Exercise input |
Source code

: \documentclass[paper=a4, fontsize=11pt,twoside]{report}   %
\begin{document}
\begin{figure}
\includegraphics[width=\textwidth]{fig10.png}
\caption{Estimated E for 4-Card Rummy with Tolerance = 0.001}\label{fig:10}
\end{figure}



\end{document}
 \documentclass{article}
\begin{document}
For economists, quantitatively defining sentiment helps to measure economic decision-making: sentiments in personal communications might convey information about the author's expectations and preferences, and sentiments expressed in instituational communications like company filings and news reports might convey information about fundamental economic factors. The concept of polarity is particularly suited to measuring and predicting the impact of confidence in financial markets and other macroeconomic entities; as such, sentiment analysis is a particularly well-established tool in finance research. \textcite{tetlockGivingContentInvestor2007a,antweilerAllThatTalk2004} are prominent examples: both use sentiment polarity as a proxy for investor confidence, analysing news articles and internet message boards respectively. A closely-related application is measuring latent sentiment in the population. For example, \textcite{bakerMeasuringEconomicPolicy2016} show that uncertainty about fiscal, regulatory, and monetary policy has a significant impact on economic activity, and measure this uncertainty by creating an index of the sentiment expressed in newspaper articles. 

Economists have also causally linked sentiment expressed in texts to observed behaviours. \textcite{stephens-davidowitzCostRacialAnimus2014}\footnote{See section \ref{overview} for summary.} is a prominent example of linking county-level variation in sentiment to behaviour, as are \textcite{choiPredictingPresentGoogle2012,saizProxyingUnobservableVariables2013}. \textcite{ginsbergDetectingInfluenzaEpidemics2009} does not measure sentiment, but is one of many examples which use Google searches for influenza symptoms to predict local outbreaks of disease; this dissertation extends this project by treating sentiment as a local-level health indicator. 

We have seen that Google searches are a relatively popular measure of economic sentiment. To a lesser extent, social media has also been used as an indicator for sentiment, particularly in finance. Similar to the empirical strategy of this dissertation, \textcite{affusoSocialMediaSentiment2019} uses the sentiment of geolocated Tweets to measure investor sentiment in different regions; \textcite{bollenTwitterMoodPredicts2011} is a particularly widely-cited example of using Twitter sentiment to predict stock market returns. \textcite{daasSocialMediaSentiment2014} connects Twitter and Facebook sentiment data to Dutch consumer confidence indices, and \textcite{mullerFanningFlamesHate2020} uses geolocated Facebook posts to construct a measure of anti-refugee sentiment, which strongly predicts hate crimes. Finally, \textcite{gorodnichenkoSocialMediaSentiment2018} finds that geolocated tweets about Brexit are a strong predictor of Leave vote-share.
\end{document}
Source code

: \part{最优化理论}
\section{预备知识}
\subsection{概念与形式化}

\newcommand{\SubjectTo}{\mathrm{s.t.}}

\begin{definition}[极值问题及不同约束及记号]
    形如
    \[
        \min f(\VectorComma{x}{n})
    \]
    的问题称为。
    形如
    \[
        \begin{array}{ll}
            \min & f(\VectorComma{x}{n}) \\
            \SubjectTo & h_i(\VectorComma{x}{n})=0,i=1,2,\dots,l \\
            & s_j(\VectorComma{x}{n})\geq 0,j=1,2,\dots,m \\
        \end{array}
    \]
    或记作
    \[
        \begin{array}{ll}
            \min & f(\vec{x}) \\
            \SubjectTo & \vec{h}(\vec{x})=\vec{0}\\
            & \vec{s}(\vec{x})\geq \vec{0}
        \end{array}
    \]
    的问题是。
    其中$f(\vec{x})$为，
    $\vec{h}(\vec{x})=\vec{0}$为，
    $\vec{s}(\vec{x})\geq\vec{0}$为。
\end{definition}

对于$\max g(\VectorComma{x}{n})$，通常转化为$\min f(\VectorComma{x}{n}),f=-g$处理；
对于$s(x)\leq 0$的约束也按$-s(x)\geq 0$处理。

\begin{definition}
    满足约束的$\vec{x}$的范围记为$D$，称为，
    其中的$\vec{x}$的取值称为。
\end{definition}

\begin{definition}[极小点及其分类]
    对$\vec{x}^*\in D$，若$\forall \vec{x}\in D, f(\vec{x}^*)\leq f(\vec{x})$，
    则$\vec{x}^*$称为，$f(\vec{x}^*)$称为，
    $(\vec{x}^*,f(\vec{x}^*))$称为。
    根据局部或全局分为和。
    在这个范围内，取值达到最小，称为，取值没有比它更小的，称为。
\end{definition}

Exercise brief | In the listing, find all lines with the string "SubjectTo" and copy them.

Answer to the exercise |
\newcommand{\SubjectTo}{\mathrm{s.t.}}
            \SubjectTo & h_i(\VectorComma{x}{n})=0,i=1,2,\dots,l \\
            \SubjectTo & \vec{h}(\vec{x})=\vec{0}\\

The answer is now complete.